Collect compute instance metadata

Allow OTel collector agents to gather metadata about the compute instances that the workload cluster is deployed to, and add the metadata as labels on the metrics it scrapes. This compute instance metadata helps you better visualize your Gloo Mesh setup across your cloud provider infrastructure network. For example, if you deploy workload clusters across multiple cloud providers, or add a virtual machine to your Gloo Mesh setup, you can more easily see how your Gloo resources are deployed across your compute instances in the Gloo UI.

Step 1: Enable infrastructure settings in your cloud provider

Ensure that the workload cluster is associated with an IAM OIDC provider. Otherwise, no other permissions are required.
  1. Enable Workload Identity for the workload cluster.
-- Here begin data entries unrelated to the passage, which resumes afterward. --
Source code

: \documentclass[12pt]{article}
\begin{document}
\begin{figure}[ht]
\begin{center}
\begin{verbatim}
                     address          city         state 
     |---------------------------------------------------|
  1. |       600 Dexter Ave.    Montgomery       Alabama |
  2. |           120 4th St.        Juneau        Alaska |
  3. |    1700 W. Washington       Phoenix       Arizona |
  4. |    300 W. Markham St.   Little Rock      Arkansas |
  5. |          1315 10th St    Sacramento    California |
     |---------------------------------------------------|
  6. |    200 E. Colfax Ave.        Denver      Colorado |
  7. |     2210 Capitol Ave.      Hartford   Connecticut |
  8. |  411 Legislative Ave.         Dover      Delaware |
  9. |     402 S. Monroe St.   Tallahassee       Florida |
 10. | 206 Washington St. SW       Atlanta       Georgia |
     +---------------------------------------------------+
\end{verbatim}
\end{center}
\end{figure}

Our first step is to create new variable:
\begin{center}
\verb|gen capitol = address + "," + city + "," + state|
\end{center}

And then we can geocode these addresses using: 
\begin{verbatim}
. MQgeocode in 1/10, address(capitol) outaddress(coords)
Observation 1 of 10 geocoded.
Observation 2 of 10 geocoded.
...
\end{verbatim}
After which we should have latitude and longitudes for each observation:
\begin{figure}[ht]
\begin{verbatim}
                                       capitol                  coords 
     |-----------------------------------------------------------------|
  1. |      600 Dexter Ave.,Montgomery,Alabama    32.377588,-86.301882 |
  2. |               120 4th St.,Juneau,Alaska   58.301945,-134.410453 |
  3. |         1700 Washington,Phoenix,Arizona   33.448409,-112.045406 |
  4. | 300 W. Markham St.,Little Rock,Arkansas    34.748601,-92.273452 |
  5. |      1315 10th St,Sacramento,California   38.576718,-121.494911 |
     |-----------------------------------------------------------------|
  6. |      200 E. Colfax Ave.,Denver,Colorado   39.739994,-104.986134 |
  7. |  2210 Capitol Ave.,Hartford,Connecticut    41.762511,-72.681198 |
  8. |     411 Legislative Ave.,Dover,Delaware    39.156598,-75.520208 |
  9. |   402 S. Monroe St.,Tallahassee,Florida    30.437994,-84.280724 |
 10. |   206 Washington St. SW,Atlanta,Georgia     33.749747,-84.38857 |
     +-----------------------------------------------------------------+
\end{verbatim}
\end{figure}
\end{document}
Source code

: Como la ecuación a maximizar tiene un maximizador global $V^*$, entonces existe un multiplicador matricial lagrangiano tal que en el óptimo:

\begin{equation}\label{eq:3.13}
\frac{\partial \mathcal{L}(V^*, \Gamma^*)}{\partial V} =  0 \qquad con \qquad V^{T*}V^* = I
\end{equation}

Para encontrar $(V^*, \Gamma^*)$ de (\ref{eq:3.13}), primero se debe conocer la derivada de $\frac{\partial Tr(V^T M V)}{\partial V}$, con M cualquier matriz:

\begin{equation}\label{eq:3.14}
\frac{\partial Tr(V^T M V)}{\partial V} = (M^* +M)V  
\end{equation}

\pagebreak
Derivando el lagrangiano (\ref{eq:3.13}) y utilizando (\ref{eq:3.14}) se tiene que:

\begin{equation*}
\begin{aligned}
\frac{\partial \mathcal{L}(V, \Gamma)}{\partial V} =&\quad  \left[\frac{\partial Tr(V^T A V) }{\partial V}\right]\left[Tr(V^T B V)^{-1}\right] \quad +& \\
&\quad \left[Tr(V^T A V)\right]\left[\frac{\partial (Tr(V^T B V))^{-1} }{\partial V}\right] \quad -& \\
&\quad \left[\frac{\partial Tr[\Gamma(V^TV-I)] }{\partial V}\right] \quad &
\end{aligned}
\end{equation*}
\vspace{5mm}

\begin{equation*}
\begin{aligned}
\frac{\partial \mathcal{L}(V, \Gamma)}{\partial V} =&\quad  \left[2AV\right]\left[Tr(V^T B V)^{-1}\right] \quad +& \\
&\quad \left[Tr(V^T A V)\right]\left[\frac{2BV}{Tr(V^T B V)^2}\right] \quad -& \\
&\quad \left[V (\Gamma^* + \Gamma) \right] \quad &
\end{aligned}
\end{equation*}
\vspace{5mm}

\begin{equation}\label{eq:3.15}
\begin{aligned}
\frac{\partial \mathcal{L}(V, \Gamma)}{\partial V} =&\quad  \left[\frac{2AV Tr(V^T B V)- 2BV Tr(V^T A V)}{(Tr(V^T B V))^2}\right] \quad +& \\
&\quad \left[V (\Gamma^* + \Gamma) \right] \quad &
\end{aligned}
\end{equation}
Workload Identity allows the Kubernetes service account for the OTel collector to act as a GCP IAM service account, which you assign the necessary permissions to.

  2. Save your GCP project ID in an environment variable.

    export PROJECT=<gcp_project_id>
    
  3. Create an IAM service account in GCP for the OTel collector in the workload cluster, and grant IAM permissions so that the collector can access metadata about the compute instances that the workload cluster is deployed to.

    1. Create an IAM service account in GCP named OTelCollector.
      gcloud iam service-accounts create OTelCollector --project $PROJECT
      
    2. Create an IAM role that gives the permission to describe the VM instances in your project.
      gcloud iam roles create OTelComputeViewer \
        --project $PROJECT \
        --title "OTel compute viewer" \
        --permissions compute.instances.get,iam.serviceAccounts.getAccessToken
      
    3. Bind the role to the OTel GCP IAM service account.
      gcloud iam service-accounts add-iam-policy-binding OTelCollector@$PROJECT.iam.gserviceaccount.com \
        --project $PROJECT \
        --role "projects/$PROJECT/roles/OTelComputeViewer" \
        --member "serviceAccount:$PROJECT.svc.id.goog[gloo-mesh/gloo-telemetry-collector]"
      
  4. Annotate the Kubernetes service account for the OTel collector with its GCP IAM permissions.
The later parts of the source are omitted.